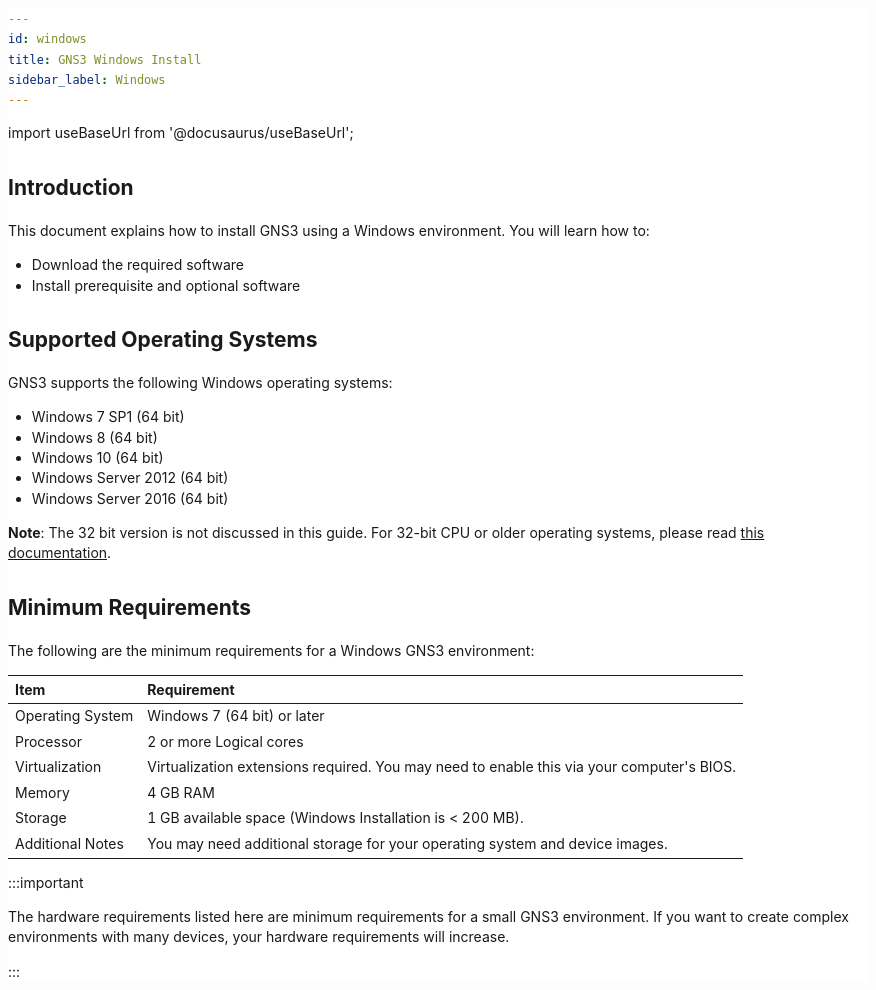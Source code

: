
 ```yaml
---
id: windows
title: GNS3 Windows Install
sidebar_label: Windows
---
```


import useBaseUrl from '@docusaurus/useBaseUrl';

## Introduction

This document explains how to install GNS3 using a Windows environment. You will learn how to:

- Download the required software
- Install prerequisite and optional software

## Supported Operating Systems

GNS3 supports the following Windows operating systems:

- Windows 7 SP1 (64 bit)
- Windows 8 (64 bit)
- Windows 10 (64 bit)
- Windows Server 2012 (64 bit)
- Windows Server 2016 (64 bit)

**Note**: The 32 bit version is not discussed in this guide. For 32-bit CPU or older operating systems, please read [this documentation](download-32-bit).

## Minimum Requirements

The following are the minimum requirements for a Windows GNS3 environment:

| Item | Requirement |
| :------------- | :----------- |
| Operating System | Windows 7 (64 bit) or later |
| Processor | 2 or more Logical cores |
| Virtualization | Virtualization extensions required. You may need to enable this via your computer's BIOS. |
| Memory | 4 GB RAM |
| Storage | 1 GB available space (Windows Installation is < 200 MB). |
| Additional Notes | You may need additional storage for your operating system and device images. |

:::important

The hardware requirements listed here are minimum requirements for a small GNS3 environment. If you want to create complex environments with many devices, your hardware requirements will increase.

:::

--------------------------------

= WHAT YOU NEED TO DO =
Leave out the pictures. Transcribe only the lines above, from the first through the one that contains "- Windows Server 2016 (64 bit)".

= WRITTEN ANSWER =
Source code

:
 ```yaml
---
id: windows
title: GNS3 Windows Install
sidebar_label: Windows
---
```


import useBaseUrl from '@docusaurus/useBaseUrl';

## Introduction

This document explains how to install GNS3 using a Windows environment. You will learn how to:

- Download the required software
- Install prerequisite and optional software

## Supported Operating Systems

GNS3 supports the following Windows operating systems:

- Windows 7 SP1 (64 bit)
- Windows 8 (64 bit)
- Windows 10 (64 bit)
- Windows Server 2012 (64 bit)
- Windows Server 2016 (64 bit)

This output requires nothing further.